My problem is that I do not know how to configure my system in order to stop bad Akamai’s activity. I added ‘Tcpip’ registry entry to tighten a bit like this but it did not help me out.
TcpMaxConnectRetransmissions DWORD 1 (this is not a builtin entry)
TcpMaxDataRetransmissions DWORD 4 (default value is 5 although not a builtin entry)
TCPAllowedPorts REG_MULTI_SZ 80 443 995
UDPAllowedPorts REG_MULTI_SZ 53 68
… I set a prerequisite configuration ‘EnableSecurityFilters’ for those xxxAllowedPorts.
In CIS Pro Firewall advanced settings, I set to deny the following ICMP packets to prevent a sophisticated host discovery scans. Tyep 3 code 0,1,2,3,9,10 and 13 for ougoing, and type 13 code 0, type 15 code 0 and type 17 code 0 other than Echo Request for incoming ICMP packets those positioned upper row rather than ‘ICMP incoming deny all’.
Akamai hosting server for Microsoft URLs provides a strange information (maybe misedited) whenever I visit the URL site that describes REG_DWORDs for UDPAllowedPorts and TCPAllowedPorts-- REG_MULTI_SZ is correct.
In CIS Pro 2013, I disable UDP 67 for DHCP to deny malformed DHCP packets (truncated or corrupted messages from 0.0.0.0 to 255.255.255.255) that svchost.exe (a generic host process for local services) generates and keep sending this sequence packets in a local Denial Of Service-fashion.
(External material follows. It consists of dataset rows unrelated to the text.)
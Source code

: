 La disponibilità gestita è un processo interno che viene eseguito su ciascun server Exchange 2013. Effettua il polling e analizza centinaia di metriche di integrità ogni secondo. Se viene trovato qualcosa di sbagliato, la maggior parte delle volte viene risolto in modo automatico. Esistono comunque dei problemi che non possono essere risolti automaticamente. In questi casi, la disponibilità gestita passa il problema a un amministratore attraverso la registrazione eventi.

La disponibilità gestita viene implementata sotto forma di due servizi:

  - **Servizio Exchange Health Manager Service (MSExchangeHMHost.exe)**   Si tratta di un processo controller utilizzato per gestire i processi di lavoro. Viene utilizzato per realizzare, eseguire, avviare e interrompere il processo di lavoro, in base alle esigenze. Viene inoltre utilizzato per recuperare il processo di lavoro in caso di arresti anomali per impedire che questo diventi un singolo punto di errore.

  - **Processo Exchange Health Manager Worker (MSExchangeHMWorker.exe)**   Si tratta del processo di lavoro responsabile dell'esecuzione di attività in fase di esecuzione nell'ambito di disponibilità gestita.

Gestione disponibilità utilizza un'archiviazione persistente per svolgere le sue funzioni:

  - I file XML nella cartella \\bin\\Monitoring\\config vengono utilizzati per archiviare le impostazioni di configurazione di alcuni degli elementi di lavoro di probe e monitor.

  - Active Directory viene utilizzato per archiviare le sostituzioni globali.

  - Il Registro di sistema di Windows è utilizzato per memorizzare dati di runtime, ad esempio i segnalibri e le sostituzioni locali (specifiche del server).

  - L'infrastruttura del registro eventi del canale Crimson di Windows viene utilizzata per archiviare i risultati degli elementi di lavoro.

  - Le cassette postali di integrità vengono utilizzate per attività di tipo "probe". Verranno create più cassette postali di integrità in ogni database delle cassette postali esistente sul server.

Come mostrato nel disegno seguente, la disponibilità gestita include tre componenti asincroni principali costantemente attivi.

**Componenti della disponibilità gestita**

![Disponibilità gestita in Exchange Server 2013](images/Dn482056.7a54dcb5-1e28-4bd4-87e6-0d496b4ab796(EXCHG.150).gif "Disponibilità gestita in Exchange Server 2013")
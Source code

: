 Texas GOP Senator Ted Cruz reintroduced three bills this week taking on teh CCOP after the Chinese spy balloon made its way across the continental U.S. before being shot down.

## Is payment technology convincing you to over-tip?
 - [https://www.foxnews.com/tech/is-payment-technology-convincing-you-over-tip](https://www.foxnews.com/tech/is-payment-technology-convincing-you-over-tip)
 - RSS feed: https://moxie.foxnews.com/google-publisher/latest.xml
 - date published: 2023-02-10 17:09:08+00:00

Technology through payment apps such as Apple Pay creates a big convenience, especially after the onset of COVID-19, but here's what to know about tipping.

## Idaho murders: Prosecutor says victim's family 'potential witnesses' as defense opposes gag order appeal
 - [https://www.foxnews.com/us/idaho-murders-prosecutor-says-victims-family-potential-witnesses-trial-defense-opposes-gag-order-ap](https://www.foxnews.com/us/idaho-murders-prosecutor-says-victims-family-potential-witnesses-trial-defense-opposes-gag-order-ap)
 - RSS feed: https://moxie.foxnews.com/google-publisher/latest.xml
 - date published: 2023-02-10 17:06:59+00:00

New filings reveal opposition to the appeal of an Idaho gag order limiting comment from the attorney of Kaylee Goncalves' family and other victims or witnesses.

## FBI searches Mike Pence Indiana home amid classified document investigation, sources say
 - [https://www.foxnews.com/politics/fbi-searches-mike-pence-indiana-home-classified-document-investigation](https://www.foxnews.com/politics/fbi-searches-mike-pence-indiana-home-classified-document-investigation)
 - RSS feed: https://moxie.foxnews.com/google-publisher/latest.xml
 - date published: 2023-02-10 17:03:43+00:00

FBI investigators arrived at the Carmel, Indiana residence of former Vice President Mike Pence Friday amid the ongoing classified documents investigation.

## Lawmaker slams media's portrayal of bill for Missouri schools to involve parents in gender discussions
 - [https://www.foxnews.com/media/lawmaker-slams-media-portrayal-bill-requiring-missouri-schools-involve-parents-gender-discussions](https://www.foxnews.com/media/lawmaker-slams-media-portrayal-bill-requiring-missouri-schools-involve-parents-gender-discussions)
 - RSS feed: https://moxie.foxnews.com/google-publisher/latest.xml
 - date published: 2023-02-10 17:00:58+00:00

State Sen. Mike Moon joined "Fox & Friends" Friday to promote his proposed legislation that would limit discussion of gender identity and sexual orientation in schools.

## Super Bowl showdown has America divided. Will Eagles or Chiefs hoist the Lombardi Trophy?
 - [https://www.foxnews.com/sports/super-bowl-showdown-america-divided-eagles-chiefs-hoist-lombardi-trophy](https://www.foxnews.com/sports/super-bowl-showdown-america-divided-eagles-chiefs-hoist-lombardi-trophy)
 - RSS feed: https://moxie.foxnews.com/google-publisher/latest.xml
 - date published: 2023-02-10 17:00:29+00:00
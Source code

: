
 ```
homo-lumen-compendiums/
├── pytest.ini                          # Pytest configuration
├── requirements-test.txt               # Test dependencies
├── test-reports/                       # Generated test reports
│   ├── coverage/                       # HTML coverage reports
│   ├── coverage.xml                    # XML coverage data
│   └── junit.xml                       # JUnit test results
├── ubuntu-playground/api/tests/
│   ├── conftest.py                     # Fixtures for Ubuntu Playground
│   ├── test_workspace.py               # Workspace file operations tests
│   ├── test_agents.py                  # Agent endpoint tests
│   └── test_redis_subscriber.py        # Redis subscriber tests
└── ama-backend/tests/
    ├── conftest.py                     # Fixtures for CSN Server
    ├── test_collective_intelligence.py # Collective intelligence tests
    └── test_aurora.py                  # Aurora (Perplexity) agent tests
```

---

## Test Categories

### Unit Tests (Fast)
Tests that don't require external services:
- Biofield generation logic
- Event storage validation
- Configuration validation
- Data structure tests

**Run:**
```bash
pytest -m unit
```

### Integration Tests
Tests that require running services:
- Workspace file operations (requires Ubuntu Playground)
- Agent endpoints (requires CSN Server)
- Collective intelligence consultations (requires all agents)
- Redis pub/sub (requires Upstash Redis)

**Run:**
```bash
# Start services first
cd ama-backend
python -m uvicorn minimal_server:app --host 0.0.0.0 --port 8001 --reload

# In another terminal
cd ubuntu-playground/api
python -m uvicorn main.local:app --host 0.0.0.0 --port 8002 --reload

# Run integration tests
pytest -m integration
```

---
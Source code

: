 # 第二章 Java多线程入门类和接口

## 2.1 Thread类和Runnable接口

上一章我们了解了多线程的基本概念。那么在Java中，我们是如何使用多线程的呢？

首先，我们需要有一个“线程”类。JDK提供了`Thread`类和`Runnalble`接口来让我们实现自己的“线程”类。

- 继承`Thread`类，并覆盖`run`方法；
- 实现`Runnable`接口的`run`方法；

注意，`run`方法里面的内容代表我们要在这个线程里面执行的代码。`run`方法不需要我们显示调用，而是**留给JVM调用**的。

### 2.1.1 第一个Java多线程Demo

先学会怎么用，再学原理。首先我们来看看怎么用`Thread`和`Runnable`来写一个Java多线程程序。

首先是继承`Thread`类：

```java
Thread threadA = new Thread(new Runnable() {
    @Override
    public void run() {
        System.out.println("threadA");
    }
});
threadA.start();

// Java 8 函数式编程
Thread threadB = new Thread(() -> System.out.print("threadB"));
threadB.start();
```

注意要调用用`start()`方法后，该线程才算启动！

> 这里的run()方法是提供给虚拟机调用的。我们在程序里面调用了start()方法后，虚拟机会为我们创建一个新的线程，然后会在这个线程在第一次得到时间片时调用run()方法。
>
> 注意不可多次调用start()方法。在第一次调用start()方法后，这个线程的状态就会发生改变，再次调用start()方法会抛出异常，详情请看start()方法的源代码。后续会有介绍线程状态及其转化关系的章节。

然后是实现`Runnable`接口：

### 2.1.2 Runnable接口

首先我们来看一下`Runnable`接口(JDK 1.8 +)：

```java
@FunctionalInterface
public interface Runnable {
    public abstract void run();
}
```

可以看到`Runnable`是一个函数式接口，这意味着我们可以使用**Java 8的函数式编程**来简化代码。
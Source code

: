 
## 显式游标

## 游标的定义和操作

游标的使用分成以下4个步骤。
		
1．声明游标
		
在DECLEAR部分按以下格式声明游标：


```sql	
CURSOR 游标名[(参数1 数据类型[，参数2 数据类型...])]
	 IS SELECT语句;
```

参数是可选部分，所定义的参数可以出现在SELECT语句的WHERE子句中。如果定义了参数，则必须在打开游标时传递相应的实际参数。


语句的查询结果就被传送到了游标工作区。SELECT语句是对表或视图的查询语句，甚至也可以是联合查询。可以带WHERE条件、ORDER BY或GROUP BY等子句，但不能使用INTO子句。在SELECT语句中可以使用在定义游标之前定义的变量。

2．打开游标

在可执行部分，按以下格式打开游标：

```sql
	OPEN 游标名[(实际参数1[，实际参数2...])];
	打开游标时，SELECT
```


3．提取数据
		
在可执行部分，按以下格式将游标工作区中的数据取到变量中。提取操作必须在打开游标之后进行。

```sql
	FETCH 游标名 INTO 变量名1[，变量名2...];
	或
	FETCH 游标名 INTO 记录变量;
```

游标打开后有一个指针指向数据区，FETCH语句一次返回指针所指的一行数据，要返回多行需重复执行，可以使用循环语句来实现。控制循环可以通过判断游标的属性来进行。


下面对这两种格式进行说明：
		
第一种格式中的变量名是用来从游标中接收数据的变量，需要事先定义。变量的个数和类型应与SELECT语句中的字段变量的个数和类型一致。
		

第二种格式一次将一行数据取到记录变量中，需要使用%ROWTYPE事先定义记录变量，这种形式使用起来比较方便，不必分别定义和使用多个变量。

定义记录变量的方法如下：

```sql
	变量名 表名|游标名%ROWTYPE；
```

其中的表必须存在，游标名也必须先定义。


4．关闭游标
I verify those uncommon issues with two different major network packet analyzers. ‘service.exe’ quite frequently stealthily modifies some number of Local Service settings I preconfigured–It is a pain to fix them all the time in the Registry or on Control Panel.
Furthermore, my Windows 7 Professional 64 bit system sends many duplicate ACK packets to URL sites I visit in a Denial Of Service-fashion. Akamai hosting servers send maliciously malformed TCP/SSL packets to HTTPs (443) port repeatedly to my PC and in most cases my PC turns out to cause numerous problems in a Users layer when/after restarting my PCs, occasionally results in Black Screen Of Death with the typical message-- theoretically BootMgr and/or Master Boot Record files is missing. No logs exsist for this. I solve this this kind of issue without reinstalling the OS.
Microsoft and/or Akamai Technologies redirects the TCP connection from Windows Update server (e.g. 65.52/55.xxxx.xxxx or 64.4.xxx.xxx) to other Akamai hosting servers, then reject my PCs to download and auto-install security updates in the last months. The resources for Windows Update used to attempt to connect an Akamai server to download update files forcibly despite I configured all to disable on Control Panel and ‘wuauserv’ in local services repertoire. To prevent this, I set CIS pro 2013 Firewall to block those resources attempts.
NtfsDisableLastAccessUpdate key ‘REG_DWORD’ in HKEY_LOCAL_MACHINE\SYSTEM\CurrentControlSet\Control\FileSystem is frequently tampered ‘0’ to ‘1’, so it makes me spend a lot of time to identify which holders or files are modified because they remain the same row in the Explorer windows. Also, from time to time, the default access-rights for holders and files placed in the internal hard drives are modified as well as ‘Everyone’ and ‘interactive’ users added. Therefore Admin user cannot even open them unless manually fix them to the default set. Does anyone know a good known application to fix this kind of issue quick and easily?
For many years, Akamai CDN servers hosted for Microsoft Windows Update and Apple Software Update implant ill-programs blending in rather different sizes under the same file name of security updates. Akamai server hosted for other third-party software executes the denial of services or implants bad updates, blocks software online activation for the valid licences. Those licences include Origin platform gaming applications and the extension pack for online-play (I have never played with the extension pack despite I payed for them), Eset NOD32 Japanese version. I am now unable to reinstall DVD version games “Medal of Honor Warfighter” and Battlefield 3" that need the online activation. The servers sends a disconnect form of flagged packets to my PC when the DVDs attempt to communicate with Origin’s Akamai hosting server.